- Your goal: Work through the data line by line, gathering every line that has the word "html".

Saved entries
:::::

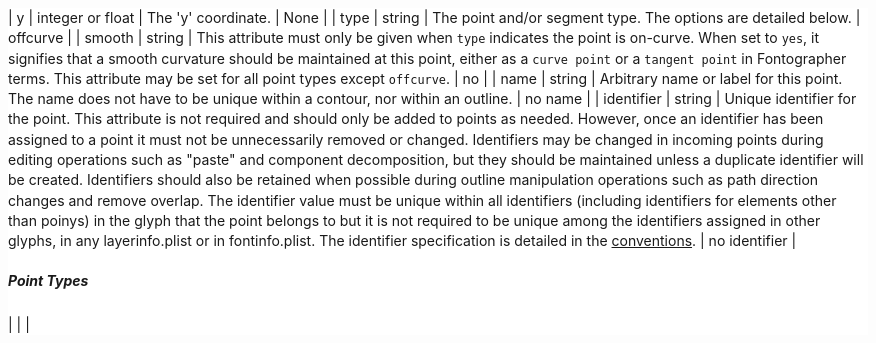 | y              | integer or float | The 'y' coordinate.                                                                                                                                                                                                                                                                                                                                                                                                                                                                                                                                                                                                                                                                                                                                                                                                                                                                                                            | None          |
| type           | string           | The point and/or segment type. The options are detailed below.                                                                                                                                                                                                                                                                                                                                                                                                                                                                                                                                                                                                                                                                                                                                                                                                                                                                 | offcurve      |
| smooth         | string           | This attribute must only be given when `type` indicates the point is on-curve. When set to `yes`, it signifies that a smooth curvature should be maintained at this point, either as a `curve point` or a `tangent point` in Fontographer terms. This attribute may be set for all point types except `offcurve`.                                                                                                                                                                                                                                                                                                                                                                                                                                                                                                                                                                                                              | no            |
| name           | string           | Arbitrary name or label for this point. The name does not have to be unique within a contour, nor within an outline.                                                                                                                                                                                                                                                                                                                                                                                                                                                                                                                                                                                                                                                                                                                                                                                                           | no name       |
| identifier     | string           | Unique identifier for the point. This attribute is not required and should only be added to points as needed. However, once an identifier has been assigned to a point it must not be unnecessarily removed or changed. Identifiers may be changed in incoming points during editing operations such as "paste" and component decomposition, but they should be maintained unless a duplicate identifier will be created. Identifiers should also be retained when possible during outline manipulation operations such as path direction changes and remove overlap. The identifier value must be unique within all identifiers (including identifiers for elements other than poinys) in the glyph that the point belongs to but it is not required to be unique among the identifiers assigned in other glyphs, in any layerinfo.plist or in fontinfo.plist. The identifier specification is detailed in the [conventions]. | no identifier |

##### Point Types

|          |                                                                                                                                                                                                                                                                                                                                                                                                                                                                                                                                                                                                                                                                                          |

  [advance]: #advance
  [unicode]: #unicode
  [note]: #note
  [image]: #image
  [guideline]: #guideline
  [anchor]: #anchor
  [outline]: #outline
  [lib]: #lib
  [color definition]: conventions.html#colors
  [layerinfo.plist]: glyphs.html#layerinfo
  [conventions]: conventions.html#identifiers
  [component]: #component
  [contour]: #contour
  [point]: #point
  [XML Property List]: conventions.html#propertylist
  [reverse domain naming scheme]: conventions.html#reversedomain
  [data directory]: data.html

:::::

- Expected answer:
  [color definition]: conventions.html#colors
  [layerinfo.plist]: glyphs.html#layerinfo
  [conventions]: conventions.html#identifiers
  [XML Property List]: conventions.html#propertylist
  [reverse domain naming scheme]: conventions.html#reversedomain
  [data directory]: data.html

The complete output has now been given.